If you are looking for a pet for your home, and want to avoid getting something that will cause household odor, popular pets that are low on odors include chinchillas, rats, hermit crabs, and fish. If you already have a pet at home that is causing unpleasant odors, it’s best to educate yourself on the most effective methods of removing pet odor. The four most common offenders are dogs, cats, ferrets and rabbits, and according to the 2007/2008 U.S Pet Owners Survey , more than 171 million American households have one or more of these pets.
Dogs – Cocker spaniels, shar peis, basset hounds, and bloodhounds have a reputation for being among the smelliest of dogs. While different breeds of dogs can be smellier than others, all dogs, especially outdoor dogs, can develop an unpleasant smell from playing, eating, rolling, getting wet, or relieving themselves.
Get Rid of Dog Odor:
• Bathe with dog shampoo (mix in some EM•1® at about 1oz per quart of shampoo) and conditioner and then dry thoroughly
• Clean out ears (this is especially important for dogs like cocker spaniels that are more prone to ear infections)
• Brush teeth with dog toothpaste
• Groom and trim matted fur
• Switch to natural dog food to avoid preservatives or ingredients that can upset dogs’ stomachs
• Try fatty-acid supplements like fish oil to aid in digestion
•Spray your dog with a mixture of EM•1® and water at a rate of 1 ounce EM•1® per quart of water. Spray till moist.
• Clean carpets and furniture with EM•1® to remove pet odors
If odor still persists consult a veterinarian, as this can signal a skin infection or other serious disease.

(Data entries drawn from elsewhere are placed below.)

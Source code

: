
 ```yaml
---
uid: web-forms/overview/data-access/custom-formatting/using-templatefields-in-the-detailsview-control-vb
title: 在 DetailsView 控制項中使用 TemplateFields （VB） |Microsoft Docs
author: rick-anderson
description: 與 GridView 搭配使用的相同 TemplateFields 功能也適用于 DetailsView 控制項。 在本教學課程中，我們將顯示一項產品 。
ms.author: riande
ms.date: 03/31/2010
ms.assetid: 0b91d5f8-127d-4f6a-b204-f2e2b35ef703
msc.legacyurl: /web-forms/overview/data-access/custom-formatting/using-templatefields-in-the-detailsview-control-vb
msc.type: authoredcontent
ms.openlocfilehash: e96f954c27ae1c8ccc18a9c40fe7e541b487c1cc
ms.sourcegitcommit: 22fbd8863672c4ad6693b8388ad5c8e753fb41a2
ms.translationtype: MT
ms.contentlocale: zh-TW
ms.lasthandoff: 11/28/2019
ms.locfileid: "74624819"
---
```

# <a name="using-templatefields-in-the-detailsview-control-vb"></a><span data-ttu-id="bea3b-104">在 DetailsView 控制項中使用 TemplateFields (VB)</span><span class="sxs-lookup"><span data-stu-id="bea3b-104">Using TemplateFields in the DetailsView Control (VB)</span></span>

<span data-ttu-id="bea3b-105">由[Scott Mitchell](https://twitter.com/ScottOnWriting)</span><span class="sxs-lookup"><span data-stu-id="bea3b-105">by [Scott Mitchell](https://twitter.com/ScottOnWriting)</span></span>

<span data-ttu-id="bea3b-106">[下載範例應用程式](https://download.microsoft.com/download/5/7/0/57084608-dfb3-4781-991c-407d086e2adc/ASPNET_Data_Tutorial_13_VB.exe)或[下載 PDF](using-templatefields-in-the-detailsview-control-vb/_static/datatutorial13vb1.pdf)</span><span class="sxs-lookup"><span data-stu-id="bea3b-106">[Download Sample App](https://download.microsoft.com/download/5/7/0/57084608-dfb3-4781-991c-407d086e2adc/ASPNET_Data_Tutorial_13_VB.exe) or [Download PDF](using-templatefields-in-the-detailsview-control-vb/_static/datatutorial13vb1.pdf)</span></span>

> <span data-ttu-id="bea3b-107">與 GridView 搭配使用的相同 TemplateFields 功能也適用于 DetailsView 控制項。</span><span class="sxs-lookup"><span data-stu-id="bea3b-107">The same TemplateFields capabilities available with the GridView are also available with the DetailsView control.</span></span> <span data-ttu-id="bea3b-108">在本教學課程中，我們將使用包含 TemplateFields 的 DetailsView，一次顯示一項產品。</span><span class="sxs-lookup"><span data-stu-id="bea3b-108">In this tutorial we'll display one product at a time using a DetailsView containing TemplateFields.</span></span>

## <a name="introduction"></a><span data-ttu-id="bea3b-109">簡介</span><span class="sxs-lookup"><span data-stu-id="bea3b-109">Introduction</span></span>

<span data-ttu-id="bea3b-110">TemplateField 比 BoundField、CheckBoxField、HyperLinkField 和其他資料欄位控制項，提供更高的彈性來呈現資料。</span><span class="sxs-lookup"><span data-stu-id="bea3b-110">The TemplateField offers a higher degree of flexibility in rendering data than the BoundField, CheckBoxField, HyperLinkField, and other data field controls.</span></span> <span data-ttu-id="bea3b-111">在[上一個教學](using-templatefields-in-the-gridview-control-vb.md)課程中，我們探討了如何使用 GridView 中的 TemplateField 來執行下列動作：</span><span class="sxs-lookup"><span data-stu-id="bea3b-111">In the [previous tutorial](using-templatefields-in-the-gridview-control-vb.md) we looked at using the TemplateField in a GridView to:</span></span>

Cats– Domestic cats are descendants of desert dwelling cats, so their bodies are well adapted to avoid dehydration- meaning that their urine is highly concentrated. While cats themselves do not smell as strongly as dogs (due to different behaviors and grooming habits), cat urine has a pungent unmistakable odor.
Get Rid of Cat Odor:
• Scoop litter boxes frequently
• Clean litter box out completely at least once a month with EM•1® Microbial Inoculant
•Add 1 cup of EM•1® Bokashi to the fresh litter to control odors
• Clean up accidents on rugs immediately to avoid lingering pet odor. Use a strong solution of EM•1® and water (1 part EM•1® to 10 parts water) and soak the area. Repeat if necessary
• Vacuum up cat hair and dander regularly
• Older cats may have trouble cleaning themselves so wiping them down with a damp facecloth with some EM•1® can help them to get their fur clean
Ferrets– Ferrets belong to the same family as skunks, which means that in the wild they can have a seriously strong odor. Ferrets sold in pet stores almost always have these glands at the rear removed so they cannot spray, but the glands behind their ears remain, and can emit a musky smell.
Get Rid of Ferret Odor:
• Avoid foods with fish oil
• Bathe with ferret shampoo and conditioner and EM•1® at about 1oz per quart of shampoo
• Add 1 cup of EM•1® Bokashi to the fresh litter to control odors
• Clean out cage to remove musk and ammonia odor from urine
• Deodorize with EM•1® to remove pet odor from carpet in the room where the ferret cage is located, as carpets and fabrics can easily absorb smells
Rabbits–Rabbits produce a kind of two types of feces. Their “night feces” are called cecotropes, and are known for a potent smell and sticky texture. Cecotropes can easily become stuck in a rabbit’s fur and cause the rabbit to have the same strong odor.
Get Rid of Rabbit Odor:
• Amend diet (cutting out fruits and vegetables for a day or two) if excrement is runny
• Powder fur with cornflower to remove stuck-on feces
• Wash cage with EM•1®, which uses natural beneficial bacteria to break down fecal matter
• Do not bathe rabbits, as they are severely hydrophobic
• Spray cage with a solution of EM•1® and water (1:32) a couple times per week. Spraying the metal on the cages is good as the antioxidants in the EM•1® also help prevent rust.